Bongbong and Sarah Duterte, daughter of outgoing populist leader Rodrigo Duterte, campaigned on a platform of national unity without saying how they would heal the wounds left by their fathers since the presidency.
The 64-year-old former county governor, congressman and senator has briefed his mother on important political, economic and foreign policy issues, including how he would respond to calls to prosecute President Duterte, who oversaw a bloody anti-drug campaign that targeted the United States. international community and led to an investigation by the International Criminal Court.

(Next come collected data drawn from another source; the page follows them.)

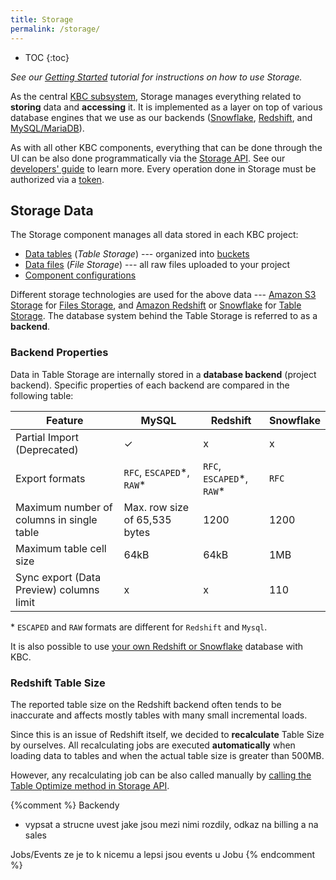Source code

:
 ```yaml
---
title: Storage
permalink: /storage/
---
```


* TOC
{:toc}

*See our [Getting Started](/tutorial/load/) tutorial for instructions on how to use Storage.*

As the central [KBC subsystem](/overview/), Storage manages everything related to **storing** data and **accessing** it.
It is implemented as a layer on top of various database engines that we use as our backends
([Snowflake](http://www.snowflake.net/),
[Redshift](https://aws.amazon.com/redshift/), and [MySQL/MariaDB](https://mariadb.org/)).

As with all other KBC components, everything that can be done through the UI can be also done programmatically 
via the [Storage API](http://docs.keboola.apiary.io/). 
See our [developers' guide](https://developers.keboola.com/integrate/storage/) to learn more.
Every operation done in Storage must be authorized via a [token](/storage/tokens/).

## Storage Data
The Storage component manages all data stored in each KBC project:

- [Data tables](/storage/tables/) (*Table Storage*) --- organized into [buckets](/storage/buckets/)
- [Data files](/storage/file-uploads/) (*File Storage*) --- all raw files uploaded to your project
- [Component configurations](/storage/configurations/)

Different storage technologies are used for the above data --- [Amazon S3 Storage](https://aws.amazon.com/s3/) 
for [Files Storage](/storage/file-uploads/), and [Amazon Redshift](https://aws.amazon.com/redshift/) or 
[Snowflake](https://www.snowflake.net/product/) for [Table Storage](/storage/tables/). The database system 
behind the Table Storage is referred to as a **backend**.

### Backend Properties
Data in Table Storage are internally stored in a **database backend** (project backend). Specific properties of 
each backend are compared in the following table:

Feature | MySQL | Redshift | Snowflake
---------- | ----------- | ---------- | -------------
Partial Import (Deprecated) | ✓ | x | x
Export formats | `RFC`, `ESCAPED`\*, `RAW`\* | `RFC`, `ESCAPED`\*, `RAW`\*  | `RFC`
Maximum number of columns in single table | Max. row size of 65,535 bytes | 1200 | 1200 |
Maximum table cell size | 64kB | 64kB | 1MB |
Sync export (Data Preview) columns limit | x | x | 110 |

\* `ESCAPED` and `RAW` formats are different for `Redshift` and `Mysql`.

It is also possible to use [your own Redshift or Snowflake](/storage/byodb/) database with KBC.

### Redshift Table Size

The reported table size on the Redshift backend often tends to be inaccurate and 
affects mostly tables with many small incremental loads.

Since this is an issue of Redshift itself, we decided to **recalculate** Table Size by ourselves.
All recalculating jobs are executed **automatically** when loading data to tables and 
when the actual table size is greater than 500MB.

However, any recalculating job can be also called manually by [calling the Table 
Optimize method in Storage API](http://docs.keboola.apiary.io/#reference/tables/table-optimize/optimize-table).

{%comment %}
Backendy
- vypsat a strucne uvest jake jsou mezi nimi rozdily, odkaz na billing a na sales

Jobs/Events ze je to k nicemu a lepsi jsou events u Jobu
{% endcomment %}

Bongbong won 31 million votes, more than double that of his closest rival, Liberal candidate Leni Robredo
US-based Human Rights Watch asked Marcos Jr. to take immediate action to improve the human rights situation in the country once he took office, including by helping the ICC prosecute Duterte, releasing his long-detained critic, Senator Leila de Lima, and ordering the military and police to stop attacking activists and human rights defenders.
More hard-left groups and survivors of the Marcos dictatorship rejected Marcos Jr. and Sara Duterte outright, accusing them of laundering their fathers’ legacies on the campaign trail and in social media propaganda.
“Our generation has shown that even the most ruthless tyrant can be defeated by collective action of the people,” said SELDA, a group of ex-political prisoners and human rights victims during the era of martial law under the late dictator. “Now is the time to harness that power again — the power to change the course of history and reject this nefarious pair of traditional politicians.”
LIFE OF LUXURY: THE DICTATOR’S WIFE WITH 3,000 PAIRS OF SHOES
She was known for collecting a prized collection of shoes that most women would kill for.
Imelda Marcos, wife of the late dictator Ferdinand Marcos, is said to have owned more than 3,000 pairs before she and her husband were expelled from the Philippines.
The Marcoses fled the country at the height of the military-backed “people power” uprising in 1986, leaving behind staggering amounts of personal belongings, clothing and artifacts in the palace, including the former first lady’s shoes.
The huge shoe collection, reportedly close to 3,000 pairs, including top American and European brands, stunned the world and became a symbol of excess in the Southeast Asian nation, where many still walked barefoot out of abject poverty.
After the 1986 uprising, Aquino had Imelda Marcos’ shoes displayed in the presidential palace as a symbol of the former first lady’s lavish lifestyle. The shoes were then removed from public view and stored in the basement of the palace when Aquino stepped down in 1992.
Imelda Marcos claimed that many of the shoes were gifts from Filipino shoemakers in the suburbs of Marikina City, the shoe capital of the country, for endorsing their products.
Marikina officials borrowed 800 pairs of her shoes in 2001 for a shoe museum, which has become a tourist attraction. However, massive floods damaged dozens of pairs of Marcos shoes in Marikina in 2009.
About 765 pairs, including famous brands such as Gucci, Charles Jourdan, Christian Dior, Ferragamo, Chanel and Prada, survived the Marikina floods.
In 2012, it was reported that the shoes still look remarkably new thanks to careful museum care, including displaying them in airtight and dust-free glass cabinets in an air-conditioned gallery away from direct sunlight.
The shoe collection is said to draw a daily crowd of 50 to 100 Filipino and foreign tourists, who almost always left in awe, museum manager Jane Ballesteros said at the time.
Mrs. Marcos was charged but never convicted of stealing state billions to support a lavish lifestyle during Ferdinand’s 20-year reign.
Ferdinand Marcos died in exile in 1989. Among his own assets were paintings by masters such as Monet, Picasso and Van Gogh.